The order came as FBI Director Christopher Wray announced Friday that the bureau would conduct an internal review of the investigation into Flynn, including to “determine whether any current employees engaged in misconduct.”

The moves were the latest twists in a bizarre legal and political drama that has enveloped the prosecution of Flynn, who twice pleaded guilty to lying to FBI agents in the Russia investigation about his conversations in December 2016 with the Russian ambassador to the U.S.

“Everything about this case is unusual,” said Stanford law Prof. David Sklansky. “It’s unusual to ask a higher court to direct a lower court to do something before the lower court has had a chance to make up its own mind in the first instance — and that includes whether to dismiss a case.”

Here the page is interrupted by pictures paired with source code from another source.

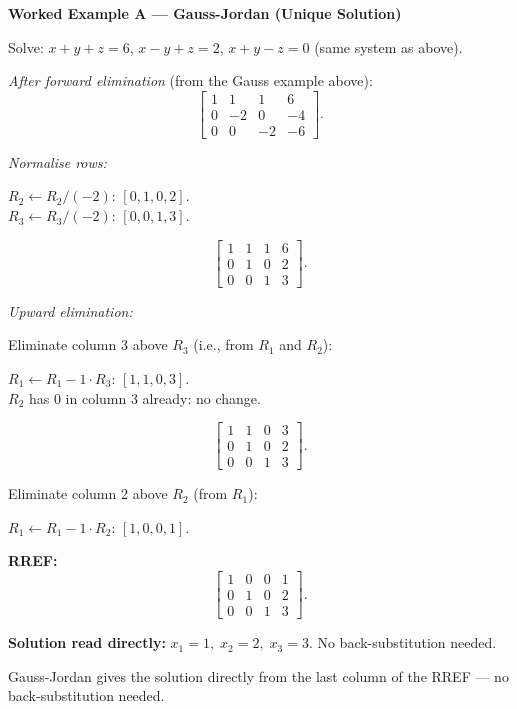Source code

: \documentclass[12pt,a4paper]{article}
\begin{document}
\textbf{Worked Example A --- Gauss-Jordan (Unique Solution)}

Solve: $x + y + z = 6$, $x - y + z = 2$, $x + y - z = 0$ (same system as above).

\textit{After forward elimination} (from the Gauss example above):
\[
\left[\begin{array}{ccc|c}
1 & 1 & 1 & 6 \\
0 & -2 & 0 & -4 \\
0 & 0 & -2 & -6
\end{array}\right].
\]

\textit{Normalise rows:}

$R_2 \leftarrow R_2 / (-2)$: $[0, 1, 0, 2]$.\\
$R_3 \leftarrow R_3 / (-2)$: $[0, 0, 1, 3]$.

\[
\left[\begin{array}{ccc|c}
1 & 1 & 1 & 6 \\
0 & 1 & 0 & 2 \\
0 & 0 & 1 & 3
\end{array}\right].
\]

\textit{Upward elimination:}

Eliminate column 3 above $R_3$ (i.e., from $R_1$ and $R_2$):

$R_1 \leftarrow R_1 - 1 \cdot R_3$: $[1, 1, 0, 3]$.\\
$R_2$ has $0$ in column 3 already: no change.

\[
\left[\begin{array}{ccc|c}
1 & 1 & 0 & 3 \\
0 & 1 & 0 & 2 \\
0 & 0 & 1 & 3
\end{array}\right].
\]

Eliminate column 2 above $R_2$ (from $R_1$):

$R_1 \leftarrow R_1 - 1 \cdot R_2$: $[1, 0, 0, 1]$.

\textbf{RREF:}
\[
\left[\begin{array}{ccc|c}
1 & 0 & 0 & 1 \\
0 & 1 & 0 & 2 \\
0 & 0 & 1 & 3
\end{array}\right].
\]

\textbf{Solution read directly:} $x_1 = 1,\; x_2 = 2,\; x_3 = 3$. No back-substitution needed.

\begin{learnbox}
Gauss-Jordan gives the solution directly from the last column of the RREF --- no back-substitution needed.
\end{learnbox}
\end{document}

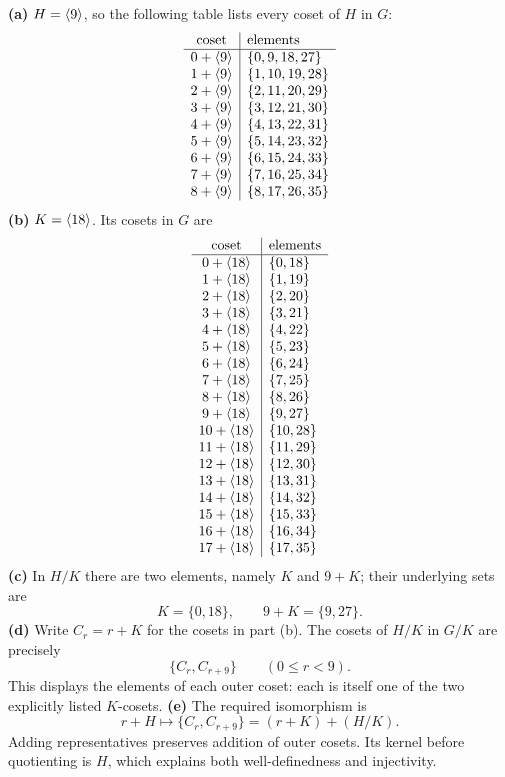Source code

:\textbf{(a)} $H=\gen{9}$, so the following table lists every coset of $H$ in $G$:
\[\begin{array}{c|l}\text{coset}&\text{elements}\\\hline
0+\gen{9} & \{0,9,18,27\} \\
1+\gen{9} & \{1,10,19,28\} \\
2+\gen{9} & \{2,11,20,29\} \\
3+\gen{9} & \{3,12,21,30\} \\
4+\gen{9} & \{4,13,22,31\} \\
5+\gen{9} & \{5,14,23,32\} \\
6+\gen{9} & \{6,15,24,33\} \\
7+\gen{9} & \{7,16,25,34\} \\
8+\gen{9} & \{8,17,26,35\} \\\end{array}\]\textbf{(b)} $K=\gen{18}$. Its cosets in $G$ are
\[\begin{array}{c|l}\text{coset}&\text{elements}\\\hline
0+\gen{18} & \{0,18\} \\
1+\gen{18} & \{1,19\} \\
2+\gen{18} & \{2,20\} \\
3+\gen{18} & \{3,21\} \\
4+\gen{18} & \{4,22\} \\
5+\gen{18} & \{5,23\} \\
6+\gen{18} & \{6,24\} \\
7+\gen{18} & \{7,25\} \\
8+\gen{18} & \{8,26\} \\
9+\gen{18} & \{9,27\} \\
10+\gen{18} & \{10,28\} \\
11+\gen{18} & \{11,29\} \\
12+\gen{18} & \{12,30\} \\
13+\gen{18} & \{13,31\} \\
14+\gen{18} & \{14,32\} \\
15+\gen{18} & \{15,33\} \\
16+\gen{18} & \{16,34\} \\
17+\gen{18} & \{17,35\} \\\end{array}\]\textbf{(c)} In $H/K$ there are two elements, namely $K$ and $9+K$; their underlying sets are
\[
K=\{0,18\},\qquad
9+K=\{9,27\}.
\]
\textbf{(d)} Write $C_r=r+K$ for the cosets in part (b). The cosets of $H/K$ in $G/K$ are precisely
\[
\{C_r,C_{r+9}\}\qquad(0\le r<9).
\]
This displays the elements of each outer coset: each is itself one of the two explicitly listed $K$-cosets.
\textbf{(e)} The required isomorphism is
\[
r+H\longmapsto\{C_r,C_{r+9}\}=(r+K)+(H/K).
\]
Adding representatives preserves addition of outer cosets. Its kernel before quotienting is $H$, which explains both well-definedness and injectivity.

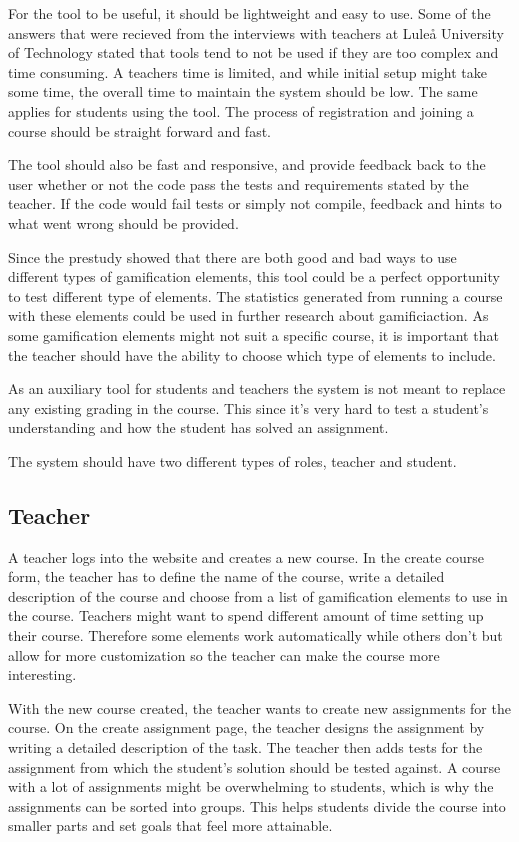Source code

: For the tool to be useful, it should be lightweight and easy to use. Some of the answers that were recieved from the interviews with teachers at Luleå University of Technology stated that tools tend to not be used if they are too complex and time consuming. A teachers time is limited, and while initial setup might take some time, the overall time to maintain the system should be low. The same applies for students using the tool. The process of registration and joining a course should be straight forward and fast.

The tool should also be fast and responsive, and provide feedback back to the user whether or not the code pass the tests and requirements stated by the teacher. If the code would fail tests or simply not compile, feedback and hints to what went wrong should be provided.

Since the prestudy showed that there are both good and bad ways to use different types of gamification elements, this tool could be a perfect opportunity to test different type of elements. The statistics generated from running a course with these elements could be used in further research about gamificiaction. As some gamification elements might not suit a specific course, it is important that the teacher should have the ability to choose which type of elements to include. 

As an auxiliary tool for students and teachers the system is not meant to replace any existing grading in the course. This since it's very hard to test a student's understanding and how the student has solved an assignment. 

The system should have two different types of roles, teacher and student.

\subsection{Teacher}
A teacher logs into the website and creates a new course. In the create course form, the teacher has to define the name of the course, write a detailed description of the course and choose from a list of gamification elements to use in the course. Teachers might want to spend different amount of time setting up their course. Therefore some elements work automatically while others don't but allow for more customization so the teacher can make the course more interesting.

With the new course created, the teacher wants to create new assignments for the course. On the create assignment page, the teacher designs the assignment by writing a detailed description of the task. The teacher then adds tests for the assignment from which the student's solution should be tested against. A course with a lot of assignments might be overwhelming to students, which is why the assignments can be sorted into groups. This helps students divide the course into smaller parts and set goals that feel more attainable.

Flynn’s case has become a political cause for President Donald Trump and his supporters. This month, at Attorney General William Barr’s direction, the Justice Department asked the federal judge overseeing the case, Emmet Sullivan, to drop the matter, using as justification a disputed legal theory that Flynn’s false statements were immaterial to any legitimate investigation.

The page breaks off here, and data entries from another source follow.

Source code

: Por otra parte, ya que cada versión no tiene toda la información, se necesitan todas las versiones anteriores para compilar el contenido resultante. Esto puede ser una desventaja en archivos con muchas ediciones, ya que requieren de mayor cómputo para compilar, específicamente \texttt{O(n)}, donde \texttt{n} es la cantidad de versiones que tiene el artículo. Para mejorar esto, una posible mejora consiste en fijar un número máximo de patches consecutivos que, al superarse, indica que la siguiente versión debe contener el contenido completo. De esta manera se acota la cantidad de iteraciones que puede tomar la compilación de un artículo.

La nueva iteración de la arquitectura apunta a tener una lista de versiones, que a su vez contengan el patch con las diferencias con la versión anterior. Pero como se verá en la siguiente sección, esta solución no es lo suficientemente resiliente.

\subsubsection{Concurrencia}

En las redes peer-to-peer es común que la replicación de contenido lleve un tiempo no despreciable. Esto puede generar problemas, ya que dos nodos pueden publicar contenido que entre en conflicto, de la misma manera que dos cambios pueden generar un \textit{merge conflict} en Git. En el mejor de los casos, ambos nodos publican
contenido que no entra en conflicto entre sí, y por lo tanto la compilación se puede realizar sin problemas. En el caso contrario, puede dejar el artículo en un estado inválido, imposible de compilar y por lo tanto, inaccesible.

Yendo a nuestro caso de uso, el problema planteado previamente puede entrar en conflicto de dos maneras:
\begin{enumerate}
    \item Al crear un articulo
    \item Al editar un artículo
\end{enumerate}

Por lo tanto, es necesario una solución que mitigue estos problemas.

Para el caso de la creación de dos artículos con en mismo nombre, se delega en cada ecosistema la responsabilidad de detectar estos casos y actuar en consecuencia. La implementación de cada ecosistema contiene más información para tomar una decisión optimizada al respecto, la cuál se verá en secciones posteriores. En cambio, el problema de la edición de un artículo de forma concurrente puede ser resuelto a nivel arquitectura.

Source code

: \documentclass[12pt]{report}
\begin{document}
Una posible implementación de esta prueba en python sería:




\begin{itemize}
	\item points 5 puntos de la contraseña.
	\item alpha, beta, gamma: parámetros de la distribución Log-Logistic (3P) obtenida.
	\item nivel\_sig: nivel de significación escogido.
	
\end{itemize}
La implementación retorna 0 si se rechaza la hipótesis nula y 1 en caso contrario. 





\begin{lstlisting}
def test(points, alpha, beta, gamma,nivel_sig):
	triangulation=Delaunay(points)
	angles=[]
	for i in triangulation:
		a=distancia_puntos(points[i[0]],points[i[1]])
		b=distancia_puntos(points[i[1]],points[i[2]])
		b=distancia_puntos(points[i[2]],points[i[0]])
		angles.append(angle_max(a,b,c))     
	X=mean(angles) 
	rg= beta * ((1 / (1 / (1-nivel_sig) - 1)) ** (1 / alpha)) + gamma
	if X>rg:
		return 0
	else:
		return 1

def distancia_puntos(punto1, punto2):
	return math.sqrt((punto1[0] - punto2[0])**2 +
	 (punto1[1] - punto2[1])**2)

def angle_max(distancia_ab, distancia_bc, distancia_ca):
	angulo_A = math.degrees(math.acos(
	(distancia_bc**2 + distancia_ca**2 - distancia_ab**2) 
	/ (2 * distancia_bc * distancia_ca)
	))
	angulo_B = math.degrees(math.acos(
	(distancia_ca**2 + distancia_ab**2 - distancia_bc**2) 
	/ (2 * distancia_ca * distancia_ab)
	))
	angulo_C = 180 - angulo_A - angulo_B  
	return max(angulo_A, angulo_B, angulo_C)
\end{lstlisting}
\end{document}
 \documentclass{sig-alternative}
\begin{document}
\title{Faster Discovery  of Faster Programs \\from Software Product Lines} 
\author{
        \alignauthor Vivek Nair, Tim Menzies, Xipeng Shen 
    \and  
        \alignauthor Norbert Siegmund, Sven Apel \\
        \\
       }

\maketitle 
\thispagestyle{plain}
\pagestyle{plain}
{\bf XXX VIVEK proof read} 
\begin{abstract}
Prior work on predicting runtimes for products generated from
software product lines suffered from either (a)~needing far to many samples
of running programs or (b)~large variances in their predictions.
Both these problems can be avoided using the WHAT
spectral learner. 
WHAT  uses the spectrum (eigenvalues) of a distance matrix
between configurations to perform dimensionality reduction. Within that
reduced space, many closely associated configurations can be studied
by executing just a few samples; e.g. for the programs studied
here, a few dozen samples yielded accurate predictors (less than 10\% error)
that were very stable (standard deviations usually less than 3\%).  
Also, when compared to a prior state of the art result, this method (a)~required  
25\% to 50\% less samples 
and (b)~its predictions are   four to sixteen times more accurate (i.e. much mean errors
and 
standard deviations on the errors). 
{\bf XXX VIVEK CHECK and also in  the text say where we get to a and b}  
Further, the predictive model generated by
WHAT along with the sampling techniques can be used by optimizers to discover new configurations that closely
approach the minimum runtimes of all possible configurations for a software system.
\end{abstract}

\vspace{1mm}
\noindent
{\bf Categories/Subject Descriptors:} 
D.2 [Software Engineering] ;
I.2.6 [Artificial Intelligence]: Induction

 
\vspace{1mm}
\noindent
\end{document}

Barr had earlier intervened to seek a more lenient sentence for another Trump associate prosecuted in connection with the Russia investigation, Roger Stone, than prosecutors had sought. In both cases, Barr’s moves prompted accusations that he was politicizing the department by showing special favor to presidential favorites.

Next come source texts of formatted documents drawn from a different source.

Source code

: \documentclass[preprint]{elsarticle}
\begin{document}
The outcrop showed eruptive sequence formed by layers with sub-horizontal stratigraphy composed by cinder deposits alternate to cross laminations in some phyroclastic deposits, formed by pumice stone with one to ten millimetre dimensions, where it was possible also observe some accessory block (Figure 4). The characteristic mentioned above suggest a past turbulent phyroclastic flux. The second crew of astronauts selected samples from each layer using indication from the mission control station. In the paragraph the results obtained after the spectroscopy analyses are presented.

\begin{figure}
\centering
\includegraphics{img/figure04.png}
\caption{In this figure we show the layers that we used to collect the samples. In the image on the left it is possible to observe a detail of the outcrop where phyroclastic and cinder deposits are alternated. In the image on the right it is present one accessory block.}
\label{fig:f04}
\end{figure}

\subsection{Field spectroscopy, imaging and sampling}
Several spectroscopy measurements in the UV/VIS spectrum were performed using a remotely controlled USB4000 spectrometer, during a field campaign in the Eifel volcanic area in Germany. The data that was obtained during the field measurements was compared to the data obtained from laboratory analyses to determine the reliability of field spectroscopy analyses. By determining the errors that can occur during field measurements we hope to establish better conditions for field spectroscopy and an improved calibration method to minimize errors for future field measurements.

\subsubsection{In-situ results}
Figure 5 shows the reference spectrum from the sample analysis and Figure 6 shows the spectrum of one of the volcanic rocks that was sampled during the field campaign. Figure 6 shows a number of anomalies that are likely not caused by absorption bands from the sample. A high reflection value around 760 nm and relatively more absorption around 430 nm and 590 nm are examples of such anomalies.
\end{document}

Sullivan responded to the abrupt reversal in the Flynn case by appointing retired federal Judge John Gleeson to argue against the Justice Department’s new position. He also asked Gleeson to evaluate whether Flynn committed criminal contempt, apparently because Flynn has made contradictory factual statements under oath by admitting he knowingly lied and then saying he did not lie.

On Tuesday, Flynn defense lawyer Sidney Powell filed a petition with the appeals court seeking an order that would short-circuit Sullivan’s review. She argued that the judge was legally required to drop a case if that was what the Justice Department decided to do.

Barr has made clear that he considers to be illegitimate the government’s counterintelligence effort to understand the scope of Russian election interference in 2016 and any links to the Trump campaign. He has commissioned John Durham, the U.S. attorney in Connecticut, to re-examine that investigation; and in January, he assigned another prosecutor, Jeff Jensen, the U.S. attorney in St. Louis, to go over the Flynn files.

After Jensen’s review, the department disclosed to Powell documents she has used to portray her client as a victim. Many experts in criminal law have disputed the notion that he was treated differently in any legally meaningful sense than countless other people under investigation who lack presidential ties and receive no special lenity.